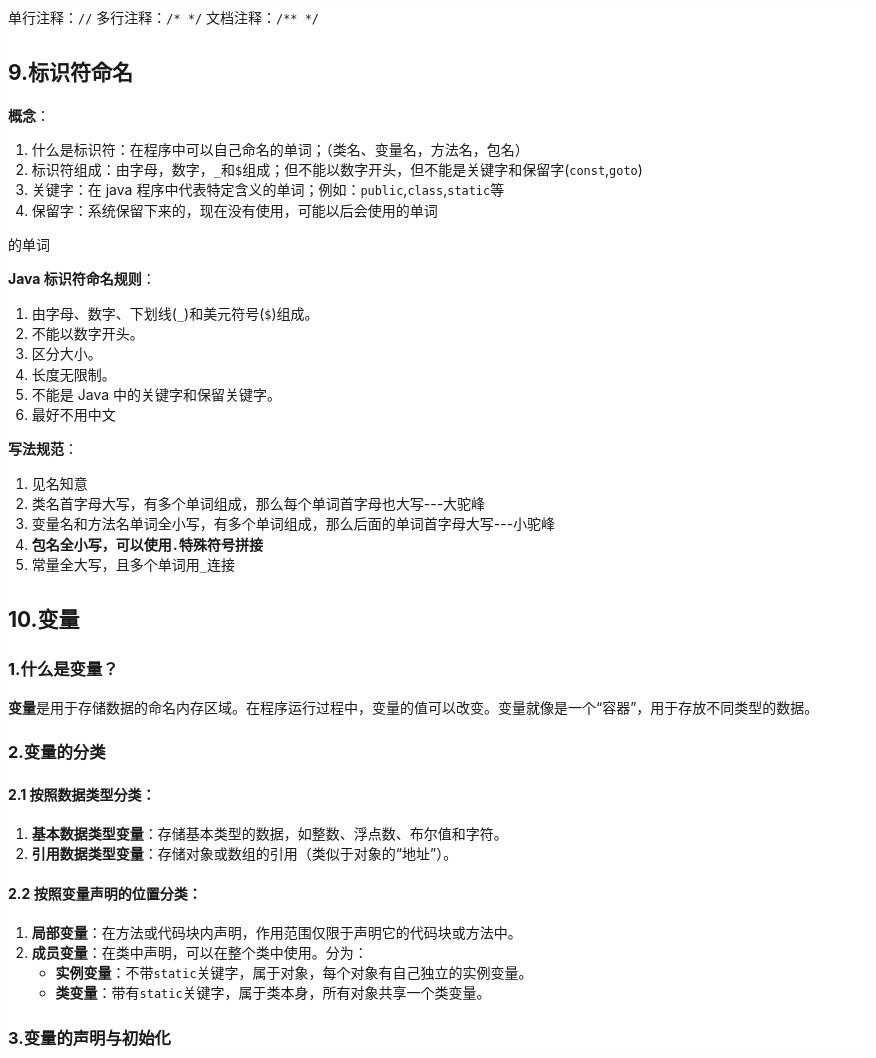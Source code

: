 单行注释：`//`
多行注释：`/* */`
文档注释：`/** */`

## 9.标识符命名

**概念**：

1. 什么是标识符：在程序中可以自己命名的单词；（类名、变量名，方法名，包名）
2. 标识符组成：由字母，数字，`_`和`$`组成；但不能以数字开头，但不能是关键字和保留字(`const`,`goto`)
3. 关键字：在 java 程序中代表特定含义的单词；例如：`public`,`class`,`static`等
4. 保留字：系统保留下来的，现在没有使用，可能以后会使用的单词

的单词

**Java 标识符命名规则**：

1. 由字母、数字、下划线(`_`)和美元符号(`$`)组成。
2. 不能以数字开头。
3. 区分大小。
4. 长度无限制。
5. 不能是 Java 中的关键字和保留关键字。
6. 最好不用中文

**写法规范**：

1. 见名知意
2. 类名首字母大写，有多个单词组成，那么每个单词首字母也大写---大驼峰
3. 变量名和方法名单词全小写，有多个单词组成，那么后面的单词首字母大写---小驼峰
4. **包名全小写，可以使用`.`特殊符号拼接**
5. 常量全大写，且多个单词用`_`连接

## 10.变量

### 1.什么是变量？

**变量**是用于存储数据的命名内存区域。在程序运行过程中，变量的值可以改变。变量就像是一个“容器”，用于存放不同类型的数据。

### 2.变量的分类

#### 2.1 按照数据类型分类：

1. **基本数据类型变量**：存储基本类型的数据，如整数、浮点数、布尔值和字符。
2. **引用数据类型变量**：存储对象或数组的引用（类似于对象的“地址”）。

#### 2.2 按照变量声明的位置分类：

1. **局部变量**：在方法或代码块内声明，作用范围仅限于声明它的代码块或方法中。
2. **成员变量**：在类中声明，可以在整个类中使用。分为：
    - **实例变量**：不带`static`关键字，属于对象，每个对象有自己独立的实例变量。
    - **类变量**：带有`static`关键字，属于类本身，所有对象共享一个类变量。

### 3.变量的声明与初始化

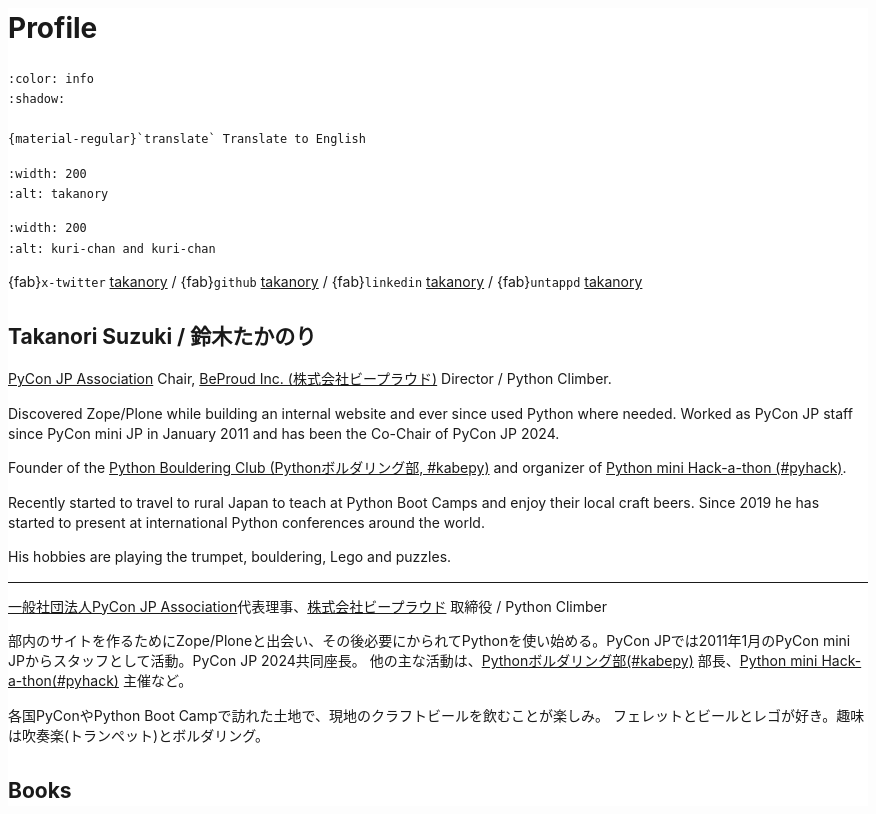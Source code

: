 # Profile

```{button-link} https://translate.google.com/translate?sl=auto&tl=en&u=https%3A%2F%2Fslides.takanory.net%2Fprofile
:color: info
:shadow:

{material-regular}`translate` Translate to English
```

```{image} /_static/takanory.jpg
:width: 200
:alt: takanory
```

```{image} /_static/kurokuri.jpg
:width: 200
:alt: kuri-chan and kuri-chan
```

{fab}`x-twitter` [takanory](https://twitter.com/takanory) /
{fab}`github` [takanory](https://github.com/takanory/) /
{fab}`linkedin` [takanory](https://www.linkedin.com/in/takanory/) /
{fab}`untappd` [takanory](https://untappd.com/user/takanory/)

## Takanori Suzuki / 鈴木たかのり

[PyCon JP Association](https://www.pycon.jp/committee/english.html) Chair, [BeProud Inc. (株式会社ビープラウド)](https://www.beproud.jp/) Director / Python Climber.

Discovered Zope/Plone while building an internal website and ever since used Python where needed. Worked as PyCon JP staff since PyCon mini JP in January 2011 and has been the Co-Chair of PyCon JP 2024.

Founder of the [Python Bouldering Club (Pythonボルダリング部, #kabepy)](https://kabepy.connpass.com/) and organizer of [Python mini Hack-a-thon (#pyhack)](https://pyhack.connpass.com/).

Recently started to travel to rural Japan to teach at Python Boot Camps and enjoy their local craft beers. Since 2019 he has started to present at international Python conferences around the world.

His hobbies are playing the trumpet, bouldering, Lego and puzzles.

---

[一般社団法人PyCon JP Association](https://www.pycon.jp/)代表理事、[株式会社ビープラウド](https://www.beproud.jp/) 取締役 / Python Climber

部内のサイトを作るためにZope/Ploneと出会い、その後必要にかられてPythonを使い始める。PyCon JPでは2011年1月のPyCon mini JPからスタッフとして活動。PyCon JP 2024共同座長。
他の主な活動は、[Pythonボルダリング部(#kabepy)](https://kabepy.connpass.com/) 部長、[Python mini Hack-a-thon(#pyhack)](https://pyhack.connpass.com/) 主催など。

各国PyConやPython Boot Campで訪れた土地で、現地のクラフトビールを飲むことが楽しみ。
フェレットとビールとレゴが好き。趣味は吹奏楽(トランペット)とボルダリング。

## Books
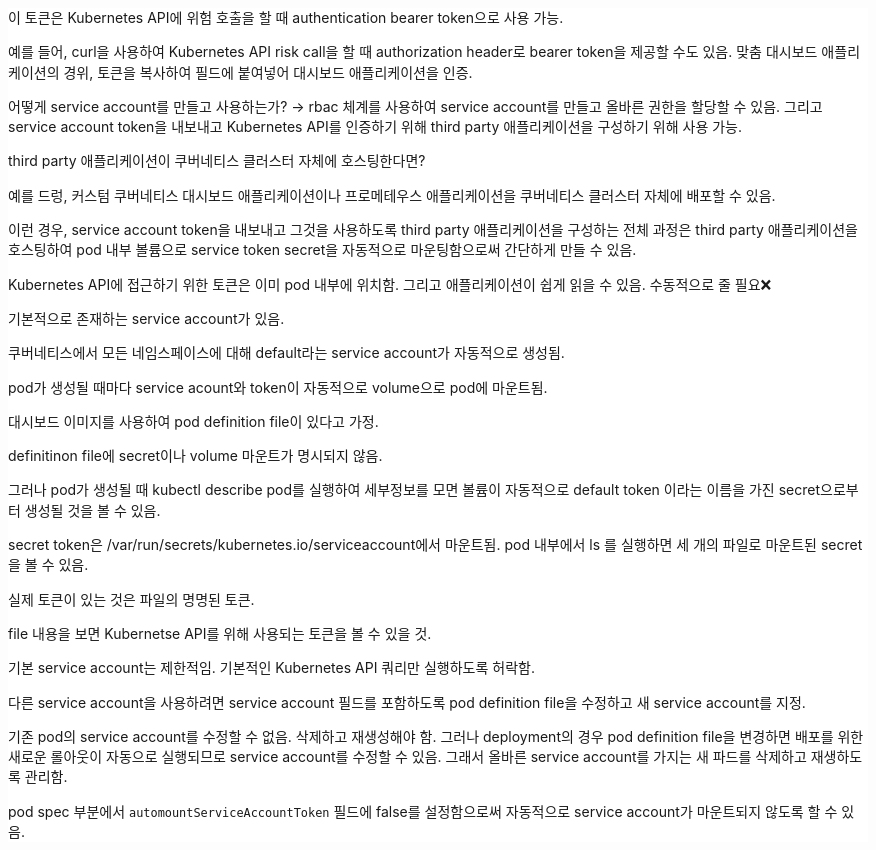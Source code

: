 이 토큰은 Kubernetes API에 위험 호출을 할 때 authentication bearer token으로 사용 가능.


예를 들어, curl을 사용하여 Kubernetes API risk call을 할 때 authorization header로 bearer token을 제공할 수도 있음. 맞춤 대시보드 애플리케이션의 경위, 토큰을 복사하여 필드에 붙여넣어 대시보드 애플리케이션을 인증. 


어떻게 service account를 만들고 사용하는가?
→ rbac 체계를 사용하여 service account를 만들고 올바른 권한을 할당할 수 있음. 그리고 service account token을 내보내고 Kubernetes API를 인증하기 위해 third party 애플리케이션을 구성하기 위해 사용 가능.


third party 애플리케이션이 쿠버네티스 클러스터 자체에 호스팅한다면?


예를  드렁, 커스텀 쿠버네티스 대시보드 애플리케이션이나 프로메테우스 애플리케이션을 쿠버네티스 클러스터 자체에 배포할 수 있음.


이런 경우, service account token을 내보내고 그것을 사용하도록 third party 애플리케이션을 구성하는 전체 과정은 third party 애플리케이션을 호스팅하여 pod 내부 볼륨으로 service token secret을 자동적으로 마운팅함으로써 간단하게 만들 수 있음.


Kubernetes API에 접근하기 위한 토큰은 이미 pod 내부에 위치함. 그리고 애플리케이션이 쉽게 읽을 수 있음. 수동적으로 줄 필요❌


기본적으로 존재하는 service account가 있음.


쿠버네티스에서 모든 네임스페이스에 대해 default라는 service account가 자동적으로 생성됨.


pod가 생성될 때마다 service acount와 token이 자동적으로  volume으로 pod에 마운트됨.


대시보드 이미지를 사용하여 pod definition file이 있다고 가정.


definitinon file에 secret이나 volume 마운트가 명시되지 않음.


그러나 pod가 생성될 때 kubectl describe pod를 실행하여 세부정보를 모면 볼륨이 자동적으로 default token 이라는 이름을 가진 secret으로부터 생성될 것을 볼 수 있음.


secret token은 /var/run/secrets/kubernetes.io/serviceaccount에서 마운트됨. pod 내부에서 ls 를 실행하면 세 개의 파일로 마운트된 secret을 볼 수 있음.


실제 토큰이 있는 것은 파일의 명명된 토큰.


file 내용을 보면 Kubernetse API를 위해 사용되는 토큰을 볼 수 있을 것.


기본 service account는 제한적임. 기본적인 Kubernetes API 쿼리만 실행하도록 허락함. 


다른 service account을 사용하려면 service account 필드를 포함하도록 pod definition file을 수정하고 새 service account를 지정.


기존 pod의 service account를 수정할 수 없음. 삭제하고 재생성해야 함. 그러나 deployment의 경우 pod definition file을 변경하면 배포를 위한 새로운 롤아웃이 자동으로 실행되므로 service account를 수정할 수 있음. 그래서 올바른 service account를 가지는 새 파드를 삭제하고 재생하도록 관리함.


pod spec 부분에서 `automountServiceAccountToken` 필드에 false를 설정함으로써 자동적으로 service account가 마운트되지 않도록 할 수 있음.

■ WHAT YOU NEED TO DO
Note each line above that holds "API에", then copy all of them.

■ EXPECTED ANSWER
: 이 토큰은 Kubernetes API에 위험 호출을 할 때 authentication bearer token으로 사용 가능.
Kubernetes API에 접근하기 위한 토큰은 이미 pod 내부에 위치함. 그리고 애플리케이션이 쉽게 읽을 수 있음. 수동적으로 줄 필요❌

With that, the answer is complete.